Lysander mengangguk, senyumnya kembali mengembang. “Aku tahu kalian akan melakukannya. Ingat, waktu kalian terbatas. Kegelapan semakin dekat.”
Dengan itu, Lysander berbalik dan berjalan menjauh, meninggalkan mereka dengan kata-kata yang penuh arti. Elarya dan Kael saling berpandang, menyadari bahwa mereka sedang berada di ujung sebuah perjalanan panjang yang penuh dengan tantangan dan bahaya. Namun, di mata mereka, ada keyakinan yang baru tumbuh—bahwa apapun yang mereka hadapi, mereka akan menghadapinya bersama.
Elarya menggenggam tangan Kael, merasakan kekuatan dalam genggaman itu. “Kita akan melakukannya, Kael,” katanya dengan suara penuh tekad.

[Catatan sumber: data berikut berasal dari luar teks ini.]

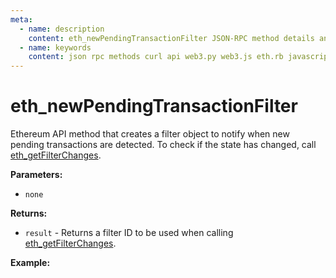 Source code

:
 ```yaml
---
meta:
  - name: description
    content: eth_newPendingTransactionFilter JSON-RPC method details and code examples.
  - name: keywords
    content: json rpc methods curl api web3.py web3.js eth.rb javascript python ruby ethereum
---
```


# eth_newPendingTransactionFilter

Ethereum API method that creates a filter object to notify when new pending transactions are detected. To check if the state has changed, call [eth_getFilterChanges](/api/ethereum/eth_getfilterchanges).

**Parameters:**

- `none`

**Returns:**

- `result` - Returns a filter ID to be used when calling [eth_getFilterChanges](/api/ethereum/eth_getfilterchanges).

**Example:**

<CodeSwitcher :languages="{js:'web3.js', py:'web3.py', rb:'eth.rb', cr:'cURL'}">
<template v-slot:js>

```js
// Web3.js does not support this feature. See the Web3.js subscriptions page.
```

</template>
<template v-slot:py>

```py
from web3 import Web3
node_url = "CHAINSTACK_NODE_URL"
newFilterId = web3.eth.filter("pending")
print(newFilterId)
```

</template>
<template v-slot:rb>

```rb
require "eth"
client = Eth::Client.create "CHAINSTACK_NODE_URL"
response = client.eth_new_pending_transaction_filter
puts response["result"]
```

</template>
<template v-slot:cr>

```sh
curl -X POST "CHAINSTACK_NODE_URL" \
  -H "Content-Type: application/json" \
  --data '{"method":"eth_newPendingTransactionFilter","params":[], "jsonrpc":"2.0","id":1}'
```

</template>
</CodeSwitcher>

Kael menatapnya, senyum lembut tersungging di bibirnya. “Bersama. Kita akan menghadapinya bersama.”
Dengan langkah pasti, mereka mulai meninggalkan tempat itu, menuju perjalanan yang akan menentukan nasib mereka dan dunia. Dunia yang masih penuh misteri, penuh dengan kegelapan yang mengintai, dan cahaya yang harus mereka pelihara.